University of Tennessee’s Jack Dongarra predicts that there will be 100-petaflop supercomputer systems by 2017, and exascale systems, which could be 1,000 times faster than petascale systems, by 2020. “This will happen if the funding is in place for those machines,” says Dongarra, who helped design the testing system used to generate the Top500 supercomputing list. IBM plans to build 10-petaflop computer systems at both the Argonne National Laboratory and the University of Illinois at Urbana-Champaign in the next year, as well as a 20-petaflop system at the Lawrence Livermore National Laboratory in 2012. Cray also is ready to launch a 10-petaflop system. “Everything is moving along according to Moore’s law, so things are doubling every 18 months, roughly,” Dongarra says. IBM’s new systems will feature Blue Gene supercomputers, called Blue Gene/Q, and will run on specially designed systems-on-a-chip. The Argonne System will be used for industry, academic, and government work, while the Livermore system will be used for advanced uncertainty quantification simulations and weapons development.

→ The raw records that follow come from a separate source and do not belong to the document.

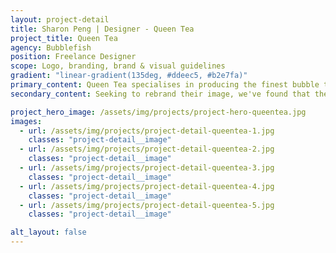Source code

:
 ```yaml
---
layout: project-detail
title: Sharon Peng | Designer - Queen Tea
project_title: Queen Tea
agency: Bubblefish
position: Freelance Designer
scope: Logo, branding, brand & visual guidelines
gradient: "linear-gradient(135deg, #ddeec5, #b2e7fa)"
primary_content: Queen Tea specialises in producing the finest bubble tea ranges. Originated from Taiwan, Queen Tea had a hard time receiving attention in Australia, particularly with its original name 'Queen of Spades'.
secondary_content: Seeking to rebrand their image, we've found that their point of difference was their use of real freshly brewed tea along with fresh milk and ingredients. This branding follows the concept of, 'regal quality tea brewery'. Queen Tea's methods of traditional tea brewing mixed with interesting flavours, brought the idea of the look and feel to include scientific inspired illustrations, along with pops of colour.

project_hero_image: /assets/img/projects/project-hero-queentea.jpg
images:
  - url: /assets/img/projects/project-detail-queentea-1.jpg
    classes: "project-detail__image"
  - url: /assets/img/projects/project-detail-queentea-2.jpg
    classes: "project-detail__image"
  - url: /assets/img/projects/project-detail-queentea-3.jpg
    classes: "project-detail__image"
  - url: /assets/img/projects/project-detail-queentea-4.jpg
    classes: "project-detail__image"
  - url: /assets/img/projects/project-detail-queentea-5.jpg
    classes: "project-detail__image"

alt_layout: false
---
```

Next-Generation Supercomputers.

IEEE Spectrum (02/11) Peter Kogge

Supercomputing performance upgrades are unlikely to be as spectacular in the next decade as they were in the last two, writes University of Notre Dame professor Peter Kogge. The U.S. Defense Advanced Research Projects Agency hoped that an exaflops-class supercomputer would be practically realizable by 2015, but a panel Kogge organized to debate this question concluded that such a breakthrough requires a complete rethinking of supercomputer construction in order to dramatically minimize power consumption. An additional challenge is keeping a massive number of microprocessor cores busy at the same time. Kogge says that “unless memory technologies emerge that have greater densities at the same or lower power levels than we assumed, any exaflops-capable supercomputer that we sketch out now will be memory starved.” Another daunting challenge is providing long-term storage with sufficient speed and density to retain checkpoint files, while reducing the operating voltage would make the transistors susceptible to new and more frequent faults. Nevertheless, Kogge thinks exaflop systems are attainable, but creating such a supercomputer “will demand a coordinated cross-disciplinary effort carried out over a decade or more, during which time device engineers and computer designers will have to work together to find the right combination of processing circuitry, memory structures, and communications conduits.”